**ABOUT THIS TASK:** When you reach the line containing "This changes how" in the data below, begin returning lines exactly as written, and stop once the line containing "measured by occupancy" has been returned.

[[ GIVEN ENTRIES open ]]

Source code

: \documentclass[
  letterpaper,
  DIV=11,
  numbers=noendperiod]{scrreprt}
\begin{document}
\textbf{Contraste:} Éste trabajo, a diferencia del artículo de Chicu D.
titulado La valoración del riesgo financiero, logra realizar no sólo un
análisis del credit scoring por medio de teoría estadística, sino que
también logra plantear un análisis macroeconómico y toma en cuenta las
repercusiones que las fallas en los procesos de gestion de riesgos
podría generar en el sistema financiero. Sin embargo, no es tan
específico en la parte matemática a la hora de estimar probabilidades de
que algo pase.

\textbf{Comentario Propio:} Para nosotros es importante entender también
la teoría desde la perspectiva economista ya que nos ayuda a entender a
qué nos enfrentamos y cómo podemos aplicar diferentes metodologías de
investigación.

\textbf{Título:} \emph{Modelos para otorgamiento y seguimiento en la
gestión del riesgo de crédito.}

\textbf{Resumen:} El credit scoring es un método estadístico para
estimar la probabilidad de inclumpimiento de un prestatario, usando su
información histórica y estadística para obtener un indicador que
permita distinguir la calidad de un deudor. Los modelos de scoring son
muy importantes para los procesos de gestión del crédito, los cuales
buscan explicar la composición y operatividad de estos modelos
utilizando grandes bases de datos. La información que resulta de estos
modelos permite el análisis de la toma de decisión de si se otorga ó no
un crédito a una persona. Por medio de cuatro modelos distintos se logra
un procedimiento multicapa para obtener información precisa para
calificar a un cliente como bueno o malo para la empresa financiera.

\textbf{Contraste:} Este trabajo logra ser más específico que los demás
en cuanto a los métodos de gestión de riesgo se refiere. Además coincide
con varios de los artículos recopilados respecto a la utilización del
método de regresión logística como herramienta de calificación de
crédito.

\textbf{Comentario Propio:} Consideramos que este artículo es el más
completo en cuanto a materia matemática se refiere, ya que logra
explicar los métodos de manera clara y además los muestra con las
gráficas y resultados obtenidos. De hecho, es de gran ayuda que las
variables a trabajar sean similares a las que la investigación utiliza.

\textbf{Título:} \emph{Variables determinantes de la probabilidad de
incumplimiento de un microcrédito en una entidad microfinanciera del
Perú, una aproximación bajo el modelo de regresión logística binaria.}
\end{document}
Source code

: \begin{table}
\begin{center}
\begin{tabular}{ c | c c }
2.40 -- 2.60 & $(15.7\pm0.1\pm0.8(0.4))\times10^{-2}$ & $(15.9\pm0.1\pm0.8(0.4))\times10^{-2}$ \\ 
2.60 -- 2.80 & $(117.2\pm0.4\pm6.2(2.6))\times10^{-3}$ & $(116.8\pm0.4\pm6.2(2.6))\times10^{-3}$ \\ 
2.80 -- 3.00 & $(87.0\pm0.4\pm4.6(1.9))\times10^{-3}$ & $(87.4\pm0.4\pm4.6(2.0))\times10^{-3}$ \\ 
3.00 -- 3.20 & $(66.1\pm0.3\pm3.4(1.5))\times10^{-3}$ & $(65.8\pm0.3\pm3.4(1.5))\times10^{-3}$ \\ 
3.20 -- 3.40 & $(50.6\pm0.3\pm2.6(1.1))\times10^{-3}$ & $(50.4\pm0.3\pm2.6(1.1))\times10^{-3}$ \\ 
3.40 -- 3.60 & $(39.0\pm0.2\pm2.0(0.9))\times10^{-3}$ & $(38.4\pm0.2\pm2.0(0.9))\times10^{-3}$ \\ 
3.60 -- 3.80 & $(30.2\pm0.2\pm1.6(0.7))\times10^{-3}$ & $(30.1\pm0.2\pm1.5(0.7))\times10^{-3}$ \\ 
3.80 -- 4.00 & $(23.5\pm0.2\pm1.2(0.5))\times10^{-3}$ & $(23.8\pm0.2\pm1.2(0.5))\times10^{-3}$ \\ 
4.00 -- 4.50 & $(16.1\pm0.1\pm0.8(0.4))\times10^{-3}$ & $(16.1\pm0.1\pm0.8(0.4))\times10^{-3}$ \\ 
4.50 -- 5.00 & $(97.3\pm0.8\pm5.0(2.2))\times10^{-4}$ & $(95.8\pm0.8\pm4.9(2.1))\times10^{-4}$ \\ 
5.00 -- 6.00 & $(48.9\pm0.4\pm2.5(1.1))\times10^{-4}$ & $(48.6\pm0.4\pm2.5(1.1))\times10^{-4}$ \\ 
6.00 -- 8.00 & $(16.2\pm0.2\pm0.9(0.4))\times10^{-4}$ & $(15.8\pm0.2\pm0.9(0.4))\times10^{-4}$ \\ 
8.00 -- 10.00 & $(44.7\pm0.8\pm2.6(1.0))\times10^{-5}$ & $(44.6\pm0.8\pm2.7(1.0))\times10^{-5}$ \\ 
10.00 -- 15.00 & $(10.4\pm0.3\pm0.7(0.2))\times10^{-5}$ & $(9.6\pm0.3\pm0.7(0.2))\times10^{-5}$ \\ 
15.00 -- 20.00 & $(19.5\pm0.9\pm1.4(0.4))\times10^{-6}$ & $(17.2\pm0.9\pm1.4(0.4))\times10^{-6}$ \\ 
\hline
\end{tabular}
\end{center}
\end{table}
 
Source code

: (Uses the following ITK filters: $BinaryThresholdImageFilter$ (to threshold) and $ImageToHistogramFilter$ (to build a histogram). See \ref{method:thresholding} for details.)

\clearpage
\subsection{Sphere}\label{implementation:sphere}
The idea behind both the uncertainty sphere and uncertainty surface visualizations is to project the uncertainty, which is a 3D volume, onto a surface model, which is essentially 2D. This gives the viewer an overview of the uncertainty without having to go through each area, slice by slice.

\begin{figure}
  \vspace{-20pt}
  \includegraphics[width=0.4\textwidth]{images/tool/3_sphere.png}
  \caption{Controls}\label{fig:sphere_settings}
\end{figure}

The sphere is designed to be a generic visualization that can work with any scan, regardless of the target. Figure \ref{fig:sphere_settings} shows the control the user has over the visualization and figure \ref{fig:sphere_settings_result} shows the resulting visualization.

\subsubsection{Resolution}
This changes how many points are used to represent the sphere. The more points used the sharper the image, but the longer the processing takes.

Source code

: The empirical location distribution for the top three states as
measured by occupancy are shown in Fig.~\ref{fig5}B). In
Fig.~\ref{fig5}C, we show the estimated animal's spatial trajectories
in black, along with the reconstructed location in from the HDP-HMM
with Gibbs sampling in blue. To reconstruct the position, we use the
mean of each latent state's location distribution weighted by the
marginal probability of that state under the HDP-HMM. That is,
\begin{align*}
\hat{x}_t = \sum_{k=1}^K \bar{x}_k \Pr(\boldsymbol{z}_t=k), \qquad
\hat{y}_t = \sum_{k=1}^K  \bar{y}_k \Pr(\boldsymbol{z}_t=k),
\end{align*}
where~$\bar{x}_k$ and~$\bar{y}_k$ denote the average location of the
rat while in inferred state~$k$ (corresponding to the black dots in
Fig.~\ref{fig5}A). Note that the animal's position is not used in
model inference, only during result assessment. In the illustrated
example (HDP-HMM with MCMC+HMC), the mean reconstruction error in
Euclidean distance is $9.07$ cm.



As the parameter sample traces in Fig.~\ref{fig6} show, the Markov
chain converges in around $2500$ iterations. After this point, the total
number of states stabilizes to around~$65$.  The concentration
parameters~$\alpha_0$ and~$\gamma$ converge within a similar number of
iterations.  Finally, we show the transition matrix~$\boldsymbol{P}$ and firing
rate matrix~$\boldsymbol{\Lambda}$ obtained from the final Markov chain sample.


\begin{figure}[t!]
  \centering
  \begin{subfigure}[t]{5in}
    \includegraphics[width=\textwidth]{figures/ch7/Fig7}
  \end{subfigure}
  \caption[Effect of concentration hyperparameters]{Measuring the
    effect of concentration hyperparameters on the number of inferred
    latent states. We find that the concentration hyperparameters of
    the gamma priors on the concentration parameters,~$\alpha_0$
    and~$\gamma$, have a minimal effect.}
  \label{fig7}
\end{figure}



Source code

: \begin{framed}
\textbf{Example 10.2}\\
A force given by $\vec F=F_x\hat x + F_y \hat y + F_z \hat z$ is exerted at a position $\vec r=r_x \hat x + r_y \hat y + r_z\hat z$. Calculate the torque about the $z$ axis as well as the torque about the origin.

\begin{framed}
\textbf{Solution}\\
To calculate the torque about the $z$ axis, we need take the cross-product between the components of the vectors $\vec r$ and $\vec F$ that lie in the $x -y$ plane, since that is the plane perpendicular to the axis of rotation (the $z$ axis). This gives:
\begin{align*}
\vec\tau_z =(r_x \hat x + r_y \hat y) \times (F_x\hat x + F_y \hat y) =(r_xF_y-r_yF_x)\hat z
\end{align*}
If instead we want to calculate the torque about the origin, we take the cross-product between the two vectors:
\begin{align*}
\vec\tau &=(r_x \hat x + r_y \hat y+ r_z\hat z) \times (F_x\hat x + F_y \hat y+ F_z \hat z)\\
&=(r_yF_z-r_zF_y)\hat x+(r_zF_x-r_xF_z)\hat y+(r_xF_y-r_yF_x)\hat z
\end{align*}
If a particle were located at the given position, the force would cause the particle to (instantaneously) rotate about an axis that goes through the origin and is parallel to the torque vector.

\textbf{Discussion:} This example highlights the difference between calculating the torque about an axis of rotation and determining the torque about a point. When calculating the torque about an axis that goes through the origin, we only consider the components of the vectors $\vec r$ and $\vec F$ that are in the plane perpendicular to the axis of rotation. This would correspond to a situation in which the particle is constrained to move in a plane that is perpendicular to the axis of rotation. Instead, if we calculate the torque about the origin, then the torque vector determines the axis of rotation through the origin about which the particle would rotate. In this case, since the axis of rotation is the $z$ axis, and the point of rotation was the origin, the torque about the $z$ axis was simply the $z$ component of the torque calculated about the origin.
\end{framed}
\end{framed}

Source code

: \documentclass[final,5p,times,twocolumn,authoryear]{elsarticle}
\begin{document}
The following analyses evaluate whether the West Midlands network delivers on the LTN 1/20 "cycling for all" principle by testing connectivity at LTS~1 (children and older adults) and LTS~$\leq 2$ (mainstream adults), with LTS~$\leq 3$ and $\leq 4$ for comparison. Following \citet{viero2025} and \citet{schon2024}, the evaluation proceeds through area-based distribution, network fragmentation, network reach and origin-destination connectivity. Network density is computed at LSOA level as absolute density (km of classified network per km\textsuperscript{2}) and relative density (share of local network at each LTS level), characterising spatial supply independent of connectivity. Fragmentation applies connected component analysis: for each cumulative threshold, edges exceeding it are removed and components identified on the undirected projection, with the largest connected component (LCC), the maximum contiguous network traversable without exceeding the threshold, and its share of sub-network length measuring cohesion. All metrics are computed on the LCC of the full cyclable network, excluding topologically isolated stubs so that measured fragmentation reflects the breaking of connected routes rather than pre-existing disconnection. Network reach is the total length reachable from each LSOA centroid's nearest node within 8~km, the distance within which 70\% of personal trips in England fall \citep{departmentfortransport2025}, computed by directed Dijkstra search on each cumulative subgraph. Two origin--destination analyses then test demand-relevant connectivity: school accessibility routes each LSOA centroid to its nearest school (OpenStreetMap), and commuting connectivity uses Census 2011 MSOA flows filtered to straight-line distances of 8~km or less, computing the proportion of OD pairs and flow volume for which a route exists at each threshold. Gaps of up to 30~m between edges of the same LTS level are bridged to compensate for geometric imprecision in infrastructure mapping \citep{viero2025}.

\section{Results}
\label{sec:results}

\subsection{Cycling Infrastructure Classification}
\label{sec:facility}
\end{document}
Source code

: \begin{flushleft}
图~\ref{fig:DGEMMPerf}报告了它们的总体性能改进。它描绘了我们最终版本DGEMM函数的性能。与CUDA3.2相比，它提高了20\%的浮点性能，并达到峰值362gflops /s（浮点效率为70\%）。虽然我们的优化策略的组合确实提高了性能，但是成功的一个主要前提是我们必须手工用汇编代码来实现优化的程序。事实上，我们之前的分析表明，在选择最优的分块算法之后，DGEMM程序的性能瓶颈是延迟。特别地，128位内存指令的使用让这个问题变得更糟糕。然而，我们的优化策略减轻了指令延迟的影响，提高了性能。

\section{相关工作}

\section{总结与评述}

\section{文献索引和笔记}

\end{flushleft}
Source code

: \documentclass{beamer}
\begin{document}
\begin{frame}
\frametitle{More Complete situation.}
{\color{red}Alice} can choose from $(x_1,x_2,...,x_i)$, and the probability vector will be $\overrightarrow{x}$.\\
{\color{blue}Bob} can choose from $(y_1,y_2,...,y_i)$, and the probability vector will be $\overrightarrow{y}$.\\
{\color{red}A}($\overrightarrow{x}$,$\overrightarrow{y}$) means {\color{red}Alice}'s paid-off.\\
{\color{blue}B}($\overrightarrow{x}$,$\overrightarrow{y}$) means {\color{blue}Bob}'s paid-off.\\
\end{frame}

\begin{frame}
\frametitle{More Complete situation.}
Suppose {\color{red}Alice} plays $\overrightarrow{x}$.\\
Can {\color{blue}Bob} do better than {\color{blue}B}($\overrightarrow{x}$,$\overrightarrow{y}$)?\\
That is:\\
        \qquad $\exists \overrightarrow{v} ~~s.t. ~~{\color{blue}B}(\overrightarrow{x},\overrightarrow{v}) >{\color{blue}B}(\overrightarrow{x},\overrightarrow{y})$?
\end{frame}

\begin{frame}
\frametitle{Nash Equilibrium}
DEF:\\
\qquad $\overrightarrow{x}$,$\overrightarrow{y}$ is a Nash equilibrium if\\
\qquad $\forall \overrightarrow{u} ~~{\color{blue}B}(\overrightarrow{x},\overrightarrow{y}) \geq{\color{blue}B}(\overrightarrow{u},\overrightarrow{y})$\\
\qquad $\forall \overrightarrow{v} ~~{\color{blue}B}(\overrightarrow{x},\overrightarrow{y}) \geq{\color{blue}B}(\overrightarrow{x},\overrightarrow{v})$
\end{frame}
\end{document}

[[ GIVEN ENTRIES closed ]]

**ANSWER TO THE PROBLEM:**
This changes how many points are used to represent the sphere. The more points used the sharper the image, but the longer the processing takes.

Source code

: The empirical location distribution for the top three states as
measured by occupancy are shown in Fig.~\ref{fig5}B). In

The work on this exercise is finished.